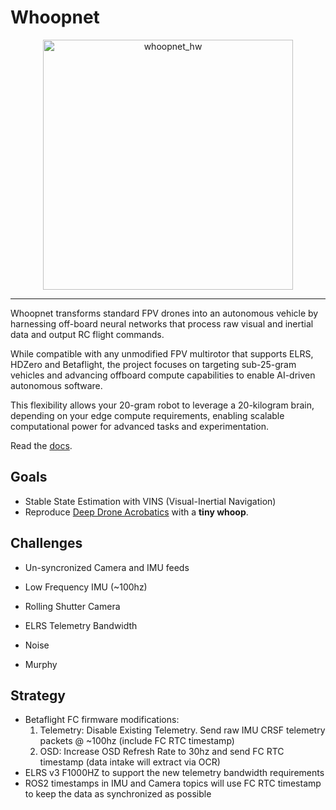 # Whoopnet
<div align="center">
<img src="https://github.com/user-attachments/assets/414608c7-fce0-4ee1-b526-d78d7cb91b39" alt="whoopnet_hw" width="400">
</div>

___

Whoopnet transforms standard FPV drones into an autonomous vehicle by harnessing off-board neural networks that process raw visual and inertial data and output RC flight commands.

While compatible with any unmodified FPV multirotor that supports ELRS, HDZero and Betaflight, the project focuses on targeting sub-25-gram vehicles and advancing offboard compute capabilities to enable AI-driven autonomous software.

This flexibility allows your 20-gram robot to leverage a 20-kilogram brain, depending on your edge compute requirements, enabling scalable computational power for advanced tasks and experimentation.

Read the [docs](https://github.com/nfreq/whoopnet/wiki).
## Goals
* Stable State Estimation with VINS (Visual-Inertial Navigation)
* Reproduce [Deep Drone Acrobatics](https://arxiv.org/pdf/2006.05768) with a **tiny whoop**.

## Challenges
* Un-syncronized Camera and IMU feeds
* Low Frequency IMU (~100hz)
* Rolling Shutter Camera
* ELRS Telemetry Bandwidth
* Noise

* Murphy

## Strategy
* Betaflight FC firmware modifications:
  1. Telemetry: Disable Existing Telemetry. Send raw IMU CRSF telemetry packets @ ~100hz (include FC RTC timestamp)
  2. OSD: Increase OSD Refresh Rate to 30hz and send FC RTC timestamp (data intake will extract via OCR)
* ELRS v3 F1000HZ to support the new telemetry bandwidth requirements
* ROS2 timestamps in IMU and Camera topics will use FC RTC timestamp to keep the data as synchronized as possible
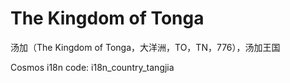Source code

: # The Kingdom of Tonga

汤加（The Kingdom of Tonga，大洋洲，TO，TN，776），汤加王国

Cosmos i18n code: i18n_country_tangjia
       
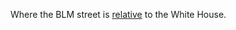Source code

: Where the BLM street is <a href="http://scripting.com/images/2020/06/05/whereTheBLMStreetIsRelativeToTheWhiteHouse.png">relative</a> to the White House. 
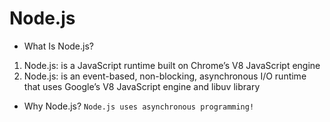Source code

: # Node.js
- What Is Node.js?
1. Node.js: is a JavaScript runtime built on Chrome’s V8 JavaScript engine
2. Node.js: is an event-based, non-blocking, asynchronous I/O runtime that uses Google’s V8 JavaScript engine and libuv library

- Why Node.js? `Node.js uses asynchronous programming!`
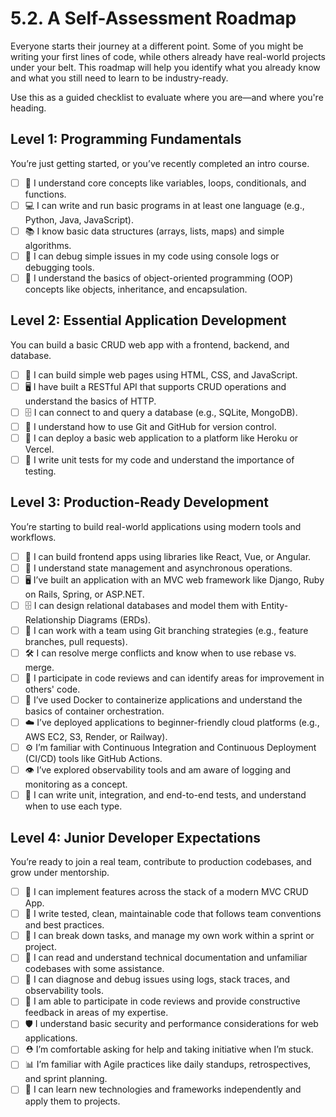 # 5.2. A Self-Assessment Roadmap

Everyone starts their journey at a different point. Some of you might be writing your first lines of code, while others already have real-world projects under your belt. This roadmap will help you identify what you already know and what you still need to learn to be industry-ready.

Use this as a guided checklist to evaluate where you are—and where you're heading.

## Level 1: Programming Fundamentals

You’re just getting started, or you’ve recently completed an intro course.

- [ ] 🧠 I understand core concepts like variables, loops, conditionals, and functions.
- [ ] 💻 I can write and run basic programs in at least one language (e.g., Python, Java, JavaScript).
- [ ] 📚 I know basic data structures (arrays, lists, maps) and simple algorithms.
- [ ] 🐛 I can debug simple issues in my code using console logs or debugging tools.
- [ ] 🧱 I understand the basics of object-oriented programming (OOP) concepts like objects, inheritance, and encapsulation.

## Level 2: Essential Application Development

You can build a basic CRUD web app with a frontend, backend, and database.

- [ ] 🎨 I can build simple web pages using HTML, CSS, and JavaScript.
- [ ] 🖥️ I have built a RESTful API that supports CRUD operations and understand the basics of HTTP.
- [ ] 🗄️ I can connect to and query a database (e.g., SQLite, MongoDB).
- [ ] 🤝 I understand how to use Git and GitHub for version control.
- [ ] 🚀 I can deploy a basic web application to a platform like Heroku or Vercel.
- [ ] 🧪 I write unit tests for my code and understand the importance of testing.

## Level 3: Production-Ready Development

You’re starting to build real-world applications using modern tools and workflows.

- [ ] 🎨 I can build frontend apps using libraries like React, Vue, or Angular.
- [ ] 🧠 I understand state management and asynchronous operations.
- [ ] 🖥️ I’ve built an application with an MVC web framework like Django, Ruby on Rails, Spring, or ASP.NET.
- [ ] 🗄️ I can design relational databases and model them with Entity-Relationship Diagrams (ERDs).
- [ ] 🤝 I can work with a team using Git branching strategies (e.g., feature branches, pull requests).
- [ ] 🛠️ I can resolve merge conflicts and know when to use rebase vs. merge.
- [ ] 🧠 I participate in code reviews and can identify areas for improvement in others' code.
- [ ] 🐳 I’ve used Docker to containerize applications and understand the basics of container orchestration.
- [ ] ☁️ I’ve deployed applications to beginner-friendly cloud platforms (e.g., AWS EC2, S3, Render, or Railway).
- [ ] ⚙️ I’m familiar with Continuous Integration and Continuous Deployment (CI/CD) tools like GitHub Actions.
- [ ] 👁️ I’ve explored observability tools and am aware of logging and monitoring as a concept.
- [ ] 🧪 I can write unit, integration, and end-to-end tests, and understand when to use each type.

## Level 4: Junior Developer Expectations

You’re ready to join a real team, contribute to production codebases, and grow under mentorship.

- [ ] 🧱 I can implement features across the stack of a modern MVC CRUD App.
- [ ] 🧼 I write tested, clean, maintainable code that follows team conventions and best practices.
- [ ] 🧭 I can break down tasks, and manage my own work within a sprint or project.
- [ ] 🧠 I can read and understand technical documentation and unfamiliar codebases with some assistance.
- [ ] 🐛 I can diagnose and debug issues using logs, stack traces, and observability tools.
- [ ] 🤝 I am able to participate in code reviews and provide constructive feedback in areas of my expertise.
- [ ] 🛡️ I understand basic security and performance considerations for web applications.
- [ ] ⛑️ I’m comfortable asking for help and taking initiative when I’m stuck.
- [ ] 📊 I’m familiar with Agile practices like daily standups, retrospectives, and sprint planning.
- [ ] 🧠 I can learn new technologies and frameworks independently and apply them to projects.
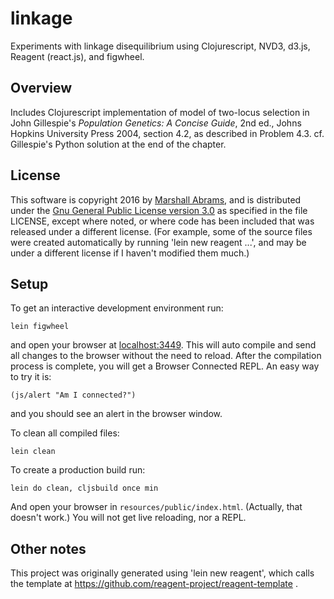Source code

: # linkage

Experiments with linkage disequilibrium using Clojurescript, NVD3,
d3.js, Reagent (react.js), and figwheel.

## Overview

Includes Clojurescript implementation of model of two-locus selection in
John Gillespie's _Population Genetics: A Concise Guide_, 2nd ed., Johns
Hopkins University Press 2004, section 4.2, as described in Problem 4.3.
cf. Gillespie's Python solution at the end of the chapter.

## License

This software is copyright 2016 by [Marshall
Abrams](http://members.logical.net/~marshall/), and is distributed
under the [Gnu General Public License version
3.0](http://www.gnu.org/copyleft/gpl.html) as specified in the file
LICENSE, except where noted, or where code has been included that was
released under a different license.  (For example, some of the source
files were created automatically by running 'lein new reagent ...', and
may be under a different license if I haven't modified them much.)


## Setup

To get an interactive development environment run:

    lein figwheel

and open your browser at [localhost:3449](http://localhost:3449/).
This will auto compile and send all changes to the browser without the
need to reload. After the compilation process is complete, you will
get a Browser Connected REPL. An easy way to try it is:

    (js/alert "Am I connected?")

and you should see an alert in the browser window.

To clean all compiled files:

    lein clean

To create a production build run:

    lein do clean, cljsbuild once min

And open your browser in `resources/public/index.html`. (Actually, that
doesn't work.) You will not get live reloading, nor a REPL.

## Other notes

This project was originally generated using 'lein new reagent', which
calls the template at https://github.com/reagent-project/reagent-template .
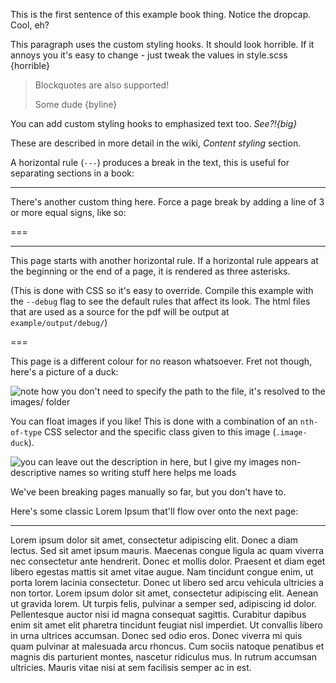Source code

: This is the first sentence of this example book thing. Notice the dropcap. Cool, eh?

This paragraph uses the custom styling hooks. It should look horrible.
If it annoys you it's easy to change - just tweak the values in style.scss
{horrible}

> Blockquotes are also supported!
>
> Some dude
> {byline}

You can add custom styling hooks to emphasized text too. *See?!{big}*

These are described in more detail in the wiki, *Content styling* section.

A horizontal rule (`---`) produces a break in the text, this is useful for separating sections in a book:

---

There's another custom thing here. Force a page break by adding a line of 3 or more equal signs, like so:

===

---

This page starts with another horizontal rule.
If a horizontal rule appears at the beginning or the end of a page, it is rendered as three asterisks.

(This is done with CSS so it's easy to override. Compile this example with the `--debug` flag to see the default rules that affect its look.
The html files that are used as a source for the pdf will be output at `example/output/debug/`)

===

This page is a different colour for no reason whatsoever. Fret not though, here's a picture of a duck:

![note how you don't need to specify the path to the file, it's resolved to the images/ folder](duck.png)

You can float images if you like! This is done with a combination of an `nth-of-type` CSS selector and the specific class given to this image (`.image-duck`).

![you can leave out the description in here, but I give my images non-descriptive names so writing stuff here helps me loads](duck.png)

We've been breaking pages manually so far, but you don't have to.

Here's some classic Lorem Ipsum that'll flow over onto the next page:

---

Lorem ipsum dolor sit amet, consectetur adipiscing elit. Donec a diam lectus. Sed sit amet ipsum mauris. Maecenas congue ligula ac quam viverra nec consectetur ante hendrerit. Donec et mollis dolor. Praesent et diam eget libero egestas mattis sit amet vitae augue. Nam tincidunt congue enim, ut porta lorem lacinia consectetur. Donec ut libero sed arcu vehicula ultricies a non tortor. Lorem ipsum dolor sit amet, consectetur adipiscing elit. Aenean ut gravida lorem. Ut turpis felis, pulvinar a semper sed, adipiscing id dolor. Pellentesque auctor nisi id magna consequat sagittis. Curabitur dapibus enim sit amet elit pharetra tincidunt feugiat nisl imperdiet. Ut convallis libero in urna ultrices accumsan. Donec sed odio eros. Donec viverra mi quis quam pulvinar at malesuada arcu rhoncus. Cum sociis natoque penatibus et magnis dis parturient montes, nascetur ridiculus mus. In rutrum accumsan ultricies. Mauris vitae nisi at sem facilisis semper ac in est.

Work order: Only an exact copy is needed: the lines from the opening of the listing through the line with "1. Telemetry: Disable", both included, minus the pictures.

Response:
 # Whoopnet
<div align="center">
<img src="https://github.com/user-attachments/assets/414608c7-fce0-4ee1-b526-d78d7cb91b39" alt="whoopnet_hw" width="400">
</div>

___

Whoopnet transforms standard FPV drones into an autonomous vehicle by harnessing off-board neural networks that process raw visual and inertial data and output RC flight commands.

While compatible with any unmodified FPV multirotor that supports ELRS, HDZero and Betaflight, the project focuses on targeting sub-25-gram vehicles and advancing offboard compute capabilities to enable AI-driven autonomous software.

This flexibility allows your 20-gram robot to leverage a 20-kilogram brain, depending on your edge compute requirements, enabling scalable computational power for advanced tasks and experimentation.

Read the [docs](https://github.com/nfreq/whoopnet/wiki).
## Goals
* Stable State Estimation with VINS (Visual-Inertial Navigation)
* Reproduce [Deep Drone Acrobatics](https://arxiv.org/pdf/2006.05768) with a **tiny whoop**.

## Challenges
* Un-syncronized Camera and IMU feeds
* Low Frequency IMU (~100hz)
* Rolling Shutter Camera
* ELRS Telemetry Bandwidth
* Noise

* Murphy

## Strategy
* Betaflight FC firmware modifications:
  1. Telemetry: Disable Existing Telemetry. Send raw IMU CRSF telemetry packets @ ~100hz (include FC RTC timestamp)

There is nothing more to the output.